Mientras un millón 479 mil 475 damnificados mantienen la esperanza de obtener una ayuda real del gobierno en Chiapas. Mientras 350 mil familias no saben qué les depara en el futuro al ser parte de uno de los tres estados más pobres del país y haber quedado en la orfandad tras el terremoto de 8.2 grados del día jueves. Mientras 15 familias cargan no sólo con las pérdidas materiales sino con el alma enlutada por la muerte de algún ser querido. Mientras eso pasa, algunos políticos no pierden la oportunidad de mostrar su altruismo en videos y fotografías en una “sana competencia” para ver quién es más bueno que los demás.

La ayuda se reduce a ese momento que los va a posicionar ante algunos ilusos y que les servirá de campaña en las redes (aunque no sean los tiempos). La ayuda es ese arribismo característico que ha heredado esa política rancia que sembró hace décadas el paternalismo y nos volvió un pueblo acostumbrado a las dádivas (aunque no nos guste aceptarlo), y que ha creado una fábrica de pobres que les sirve (a los políticos) para mantener el poder en las mismas manos: elección tras elección.

La ayuda de los políticos es un video grabado en donde aparecen con el rostro acongojado, la cara lavada y sin maquillaje (algunas mujeres, sintiéndose feas (Anahí lo dijo), porque no tuvieron a su equipo para que las emperifollara.
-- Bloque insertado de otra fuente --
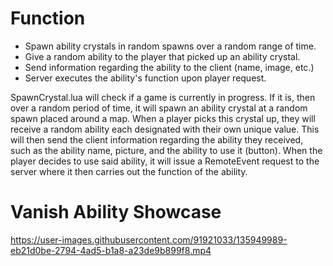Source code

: # Function

* Spawn ability crystals in random spawns over a random range of time.
* Give a random ability to the player that picked up an ability crystal.
* Send information regarding the ability to the client (name, image, etc.)
* Server executes the ability's function upon player request.

SpawnCrystal.lua will check if a game is currently in progress. If it is, then over a random period of time, it will spawn an ability crystal at a random spawn placed around a map. When a player picks this crystal up, they will receive a random ability each designated with their own unique value. This will then send the client information regarding the ability they received, such as the ability name, picture, and the ability to use it (button). When the player decides to use said ability, it will issue a RemoteEvent request to the server where it then carries out the function of the ability.
# Vanish Ability Showcase

https://user-images.githubusercontent.com/91921033/135949989-eb21d0be-2794-4ad5-b1a8-a23de9b899f8.mp4


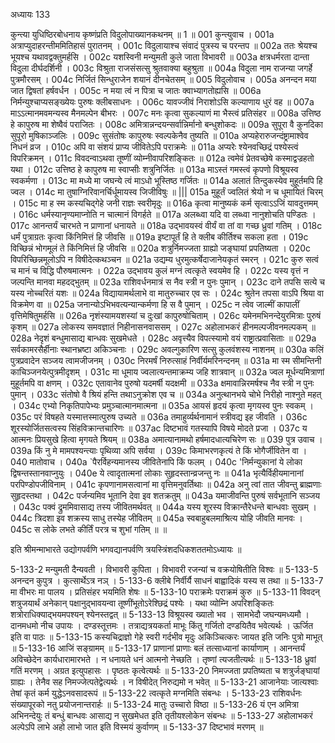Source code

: अध्यायः 133

कुन्त्या युधिष्ठिरबोधनाय कृष्णंप्रति विदुलोपाख्यानकथनम् ॥ 1 ॥
001	कुन्त्युवाच ।
001a	अत्राप्युदाहरन्तीममितिहासं पुरातनम् ।
001c	विदुलायाश्च संवादं पुत्रस्य च परन्तप ॥
002a	ततः श्रेयश्च भूयश्च यथावद्वक्तुमर्हसि ।
002c	यशस्विनी मन्युमती कुले जाता विभावरी ॥
003a	क्षत्रधर्मरता दान्ता विदुला दीर्घदर्शिनी ।
003c	विश्रुता राजसंसत्सु श्रुतवाक्या बहुश्रुता ॥
004a	विदुला नाम राजन्या जगर्हे पुत्रमौरसम् ।
004c	निर्जितं सिन्धुराजेन शयानं दीनचेतसम् ॥
005  	विदुलोवाच ।
005a	अनन्दन मया जात द्विषतां हर्षवर्धन ।
005c	न मया त्वं न पित्रा च जातः क्वाभ्यागतोह्यसि ॥
006a	निर्मन्युश्चाप्यसङ्ख्येयः पुरुषः क्लीबसाधनः ।
006c	यावज्जीवं निराशोऽसि कल्याणाय धुरं वह ॥
007a	माऽऽत्मानमवमन्यस्व मैनमल्पेन बीभरः ।
007c	मनः कृत्वा सुकल्याणं मा भैस्त्वं प्रतिसंहर ॥
008a	उत्तिष्ठ हे कापुरुष मा शेष्वैवं पराजितः ।
008c	अमित्रान्नन्दयन्सर्वान्निर्मानो बन्धुशोकदः ॥
009a	सुपूरा वै कुनदिका सुपूरो मुषिकाञ्जलिः ।
009c	सुसंतोषः कापुरुषः स्वल्पकेनैव तुष्यति ॥
010a	अप्यहेरारुजन्दंष्ट्रामाश्वेव निधनं व्रज ।
010c	अपि वा संशयं प्राप्य जीवितेऽपि पराक्रमेः ॥
011a	अप्यरेः श्येनवच्छिद्रं पश्येस्त्वं विपरिक्रमन् ।
011c	विवदन्वाऽथवा तूष्णीं व्योम्नीवापरिशङ्कितः ॥
012a	त्वमेवं प्रेतवच्छेषे कस्माद्वज्रहतो यथा ।
012c	उत्तिष्ठ हे कापुरुष मा स्वाप्सीः शत्रुनिर्जितः ॥
013a	माऽस्तं गमस्त्वं कृपणो विश्रूयस्व स्वकर्मणा ।
013c	मा मध्ये मा जघन्ये त्वं माऽधो भूस्तिष्ठ गर्जितः ॥
014a	अलातं तिन्दुकस्येव मुहूर्तमपि हि ज्वल ।
014c	मा तुषाग्निरिवानर्चिर्धूमायस्व जिजीविषुः ॥ |||
015a	मुहूर्तं ज्वलितं श्रेयो न च धूमायितं चिरम् ।
015c	मा ह स्म कस्यचिद्गेहे जनी राज्ञः स्वरीमृदुः ॥
016a	कृत्वा मानुष्यकं कर्म सृत्वाऽऽजिं यावदुत्तमम् ।
016c	धर्मस्यानृण्यमाप्नोति न चात्मानं विगर्हते ॥
017a	अलब्ध्वा यदि वा लब्ध्वा नानुशोचति पण्डितः ।
017c	आनन्तर्यं चारभते न प्राणानां धनायते ॥
018a	उद्भावयस्वं वीर्यं वा तां वा गच्छ ध्रुवां गतिम् ।
018c	धर्मं पुत्राग्रतः कृत्वा किंनिमित्तं हि जीवसि ॥
019a	इष्टापूर्तं हि ते क्लीब कीर्तिश्च सकला हता ।
019c	विच्छिन्नं भोगमूलं ते किंनिमित्तं हि जीवसि ॥
020a	शत्रुर्निमज्जता ग्राह्यो जङ्घायां प्रपतिष्यता ।
020c	विपरिच्छिन्नमूलोऽपि न विषीदेत्कथञ्चन ॥
021a	उद्यम्य धुरमुत्कर्षेदाजानेयकृतं स्मरन् ।
021c	कुरु सत्वं च मानं च विद्धि पौरुषमात्मनः ।
022a	उद्भावय कुलं मग्नं त्वत्कृते स्वयमेव हि ।
022c	यस्य वृत्तं न जल्पन्ति मानवा महदद्भुतम् ॥
023a	राशिवर्धनमात्रं स नैव स्त्री न पुनः पुमान् ।
023c	दाने तपसि सत्ये च यस्य नोच्चरितं यशः ॥
024a	विद्यायामर्थलाभे वा मातुरुच्चार एव सः ।
024c	श्रुतेन तपसा वाऽपि श्रिया वा विक्रमेण वा ॥
025a	जनान्योऽभिभवत्यन्यान्कर्मणा हि स वै पुमान् ।
025c	न त्वेव जाल्मीं कापालीं वृत्तिमेषितुमर्हसि ॥
026a	नृशंस्यामयशस्यां च दुःखां कापुरुषोचिताम् ।
026c	यमेनमभिनन्देयुरमित्राः पुरुषं कृशम् ॥
027a	लोकस्य समवज्ञातं निहीनासनवाससम् ।
027c	अहोलाभकरं हीनमल्पजीवनमल्पकम् ॥
028a	नेदृशं बन्धुमासाद्य बान्धवः सुखमेधते ।
028c	अवृत्त्यैव विपत्स्यामो वयं राष्ट्रात्प्रवासिताः ॥
029a	सर्वकामरसैर्हीनाः स्थानभ्रष्टा अकिञ्चनाः ।
029c	अवल्गुकारिण सत्सु कुलवंशस्य नाशनम् ॥
030a	कलिं पुत्रप्रवादेन सञ्जय त्वामजीजनम् ।
030c	निरमर्षं निरुत्साहं निर्वीर्यमरिनन्दनम् ॥
031a	मा स्म सीमन्तिनी काचिञ्जनयेत्पुत्रमीदृशम् ।
031c	मा धूमाय ज्वलात्यन्तमाक्रम्य जहि शात्रवान् ॥
032a	ज्वल मूर्धन्यमित्राणां मुहूर्तमपि वा क्षणम् ।
032c	एतावानेव पुरुषो यदमर्षी यदक्षमी ॥
033a	क्षमावान्निरमर्षश्च नैव स्त्री न पुनः पुमान् ।
033c	संतोषो वै श्रियं हन्ति तथाऽनुक्रोश एव च ॥
034a	अनुत्थानभये चोभे निरीहो नाश्नुते महत् ।
034c	एभ्यो निकृतिपापेभ्यः प्रमुञ्चात्मानमात्मना ॥
035a	आयसं हृदयं कृत्वा मृगयस्व पुनः स्वकम् ।
035c	परं विषहते यस्मात्तस्मात्पुरुष उच्यते ॥
036a	तमाहुर्व्यर्थनामानं स्त्रीवद्य इह जीवति ।
036c	शूरस्योर्जितसत्वस्य सिंहविक्रान्तचारिणः ॥
037ac	दिष्टभावं गतस्यापि विषये मोदते प्रजा ।
037c	य आत्मनः प्रियसुखे हित्वा मृगयते श्रियम् ॥
038a	अमात्यानामथो हर्षमादधात्यचिरेण सः ॥
039  	पुत्र उवाच ।
039a	किं नु मे मामपश्यन्त्याः पृथिव्या अपि सर्वया ।
039c	किमाभरणकृत्यं ते किं भोगैर्जीवितेन वा ।
040  	मातोवाच ।
040a      `पैरर्विहन्यमानस्य जीवितेनापि किं फलम् ।
040c      'निर्मन्युकानां ये लोका द्विषन्तस्तानवाप्नुयुः ।
040e 	ये त्वादृतात्मनां लोकाः सुहृदस्तान्व्रजन्तु नः ॥
041a	भृत्यैर्विहीयमानानां परपिण्डोपजीविनाम् ।
041c	कृपणानामसत्वानां मा वृत्तिमनुवर्तिथाः ॥
042a	अनु त्वां तात जीवन्तु ब्राह्मणाः सुहृदस्तथा ।
042c	पर्जन्यमिव भूतानि देवा इव शतक्रतुम् ॥
043a	यमाजीवन्ति पुरुषं सर्वभूतानि सञ्जय ।
043c	पक्वं द्रुममिवासाद्य तस्य जीवितमर्थवत् ॥
044a	यस्य शूरस्य विक्रान्तैरेधन्ते बान्धवाः सुखम् ।
044c	त्रिदशा इव शक्रस्य साधु तस्येह जीवितम् ॥
045a	स्वबाहुबलमाश्रित्य योहि जीवति मानवः ।
045c	स लोके लभते कीर्तिं परत्र च शुभां गतिम् ॥ ॥

इति श्रीमन्माभारते उद्योगपर्वणि भगवद्यानपर्वणि त्रयस्त्रिंशदधिकशततमोऽध्यायः ॥

5-133-2 मन्युमती दैन्यवती । विभावरी कुपिता । विभावरी रजन्यां च वक्रयोषितीति विश्वः ॥ 5-133-5 अनन्दन कुपुत्र । कुत्सार्थेऽत्र नञ् । 5-133-6 क्लीबे निर्वीर्यै साधनं बाह्वादिकं यस्य स तथा ॥ 5-133-7 मा वीभरः मा पालय । प्रतिसंहर भयमिति शेषः ॥ 5-133-10 पराक्रमेः पराक्रमं कुरु ॥ 5-133-11 विवदन् शत्रुजयार्थं अनेकान् पक्षानुद्भावयन्वा तूष्णींभूतोऽरेश्छिद्रं पश्येः । यथा व्योम्नि अपरिशङ्कितः शत्रोराधिक्याद्भयमपश्यन् श्येनस्तद्वत् ॥ 5-133-13 विश्रूयस्व ख्यातो भव । सामभेदौ जघन्यमध्यमौ । दानमधमो नीच उपायः । दण्डस्तूत्तमः । तत्राद्यत्रयकर्ता माभूः किंतु गर्जितो दण्डयितैव भवेत्यर्थः । ऊर्जित इति वा पाठः ॥ 5-133-15 कस्यचिद्राज्ञो गेहे स्वरी गर्दभीव मृदुः अकिञ्चित्करः जायत इति जनिः पुत्रो माभूत् ॥ 5-133-16 आजिं सङ्ग्रामम् ॥ 5-133-17 प्राणानां प्राणाः बलं तत्साध्यानां कार्याणाम् । आनन्तर्यं अविच्छेदेन कार्यधारामारभते । न धनायते धनं आत्मनो नेच्छति । तृष्णां त्यजतीत्यर्थः ॥ 5-133-18 ध्रुवां गतिं मरणम् । अग्रत इत्युपहासः । पृष्ठतः कृत्वेत्यर्थः ॥ 5-133-20 निमज्जता प्रपतिष्यता च शत्रुर्जङ्घायां ग्राह्यः । तेनैव सह निमज्जेत्पतेद्वेत्यर्थः । न विषीदेत् निरुद्यमो न भवेत् ॥ 5-133-21 आजानेयाः जात्यश्वाः तेषां कृतं कर्म युद्धेऽनवसादरूपं ॥ 5-133-22 त्वत्कृते मग्नमिति संबन्धः । 5-133-23 राशिवर्धनः संख्यापूरको नतु प्रयोजनान्तरार्हः ॥ 5-133-24 मातुः उच्चारो विष्ठा ॥ 5-133-26 यं एन अमित्रा अभिनन्देयुः तं बन्धुं बान्धवः आसाद्य न सुखमेधत इति तृतीयश्लोकेन संबन्धः ॥ 5-133-27 अहोलाभकरं अल्पेऽपि लाभे अहो लाभो जात इति विस्मयं कुर्वाणम् ॥ 5-133-37 दिष्टभावं मरणम् ॥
La ayuda es, probablemente, un video donde resaltan que tiene ojeras y que llevan varias horas sin dormir (nada comparado con el desvelo y dolor de haber perdido todo) porque están ayudando a la gente ensartados en su ropa de marca, en sus pantalones importados y en la necesidad de que todos sepan lo que están dando a quienes lo necesitan.

Esa es la ayuda que para esa clase política importa: aparecer en las portadas de los diarios recorriendo las zonas de desastre, abrazando a las víctimas y fingiendo llorar con ellas, observando las casas derrumbadas y prometiendo lo imposible, mostrándose solidarios cuando no les duele nada. ¿Y luego? La historia la sabemos todos. Luego viene el olvido, la incertidumbre, las denuncias y el tiempo que va mostrando a quienes tuvieron una esperanza, a quienes se aferraron a los discursos políticos, como los nuevos abandonados, como lo ha hecho esa misma clase política por tantos otros miles de mexicanos.

Otros, los que aspiran a algún puesto de elección popular, aparecen entregando víveres, colchonetas o ropa. Aparecen mostrando un rostro que se les acabará en cuanto alcancen su cometido. La historia no miente. Lo hicieron tras el paso del huracán Stan, lo hicieron en el sismo que dejó a cientos de damnificados en Unión Juárez y Ciudad Hidalgo o, sin ir tan lejos, lo hicieron con los damnificados de la colonia San Francisco, en la capital Tuxtla Gutiérrez, cuando las lluvias arrasaron con todo.

Lo hicieron y dejaron el mismo trillado discurso. Lo hicieron antes y es muy probable que lo hagan de nuevo. Quizá por eso muchos ciudadanos estén preocupados por la forma en que harán uso del fideicomiso llamado Fondo de Desastres Naturales (Fonden). No es nada nueva la malversación de los recursos, el agandaye de los gobiernos en turno y el abandono que terminan padeciendo los damnificados. No es nada nuevo que el Fonden sirva para algunos estados como caja chica y, más ahora, que nos encontramos en la antesala de las elecciones del 2018.

¿Qué hacer, entonces, ante los mismos escenarios que se repiten como series televisivas mal grabadas y muestran las mismas estrategias de oportunismo político?, ¿qué hacer cuando los políticos siguen (y seguirán) usando la tragedia humana para su desesperada búsqueda de hueso en la elecciones? Supongo que la respuesta es lo que están haciendo muchos ciudadanos, alejados de los políticos, y que sin andar tomándose fotos y grabando videos para que vean que sí hacen las cosas, juntaron víveres, ropa y todo tipo de ayuda posible y partieron a entregar los apoyos.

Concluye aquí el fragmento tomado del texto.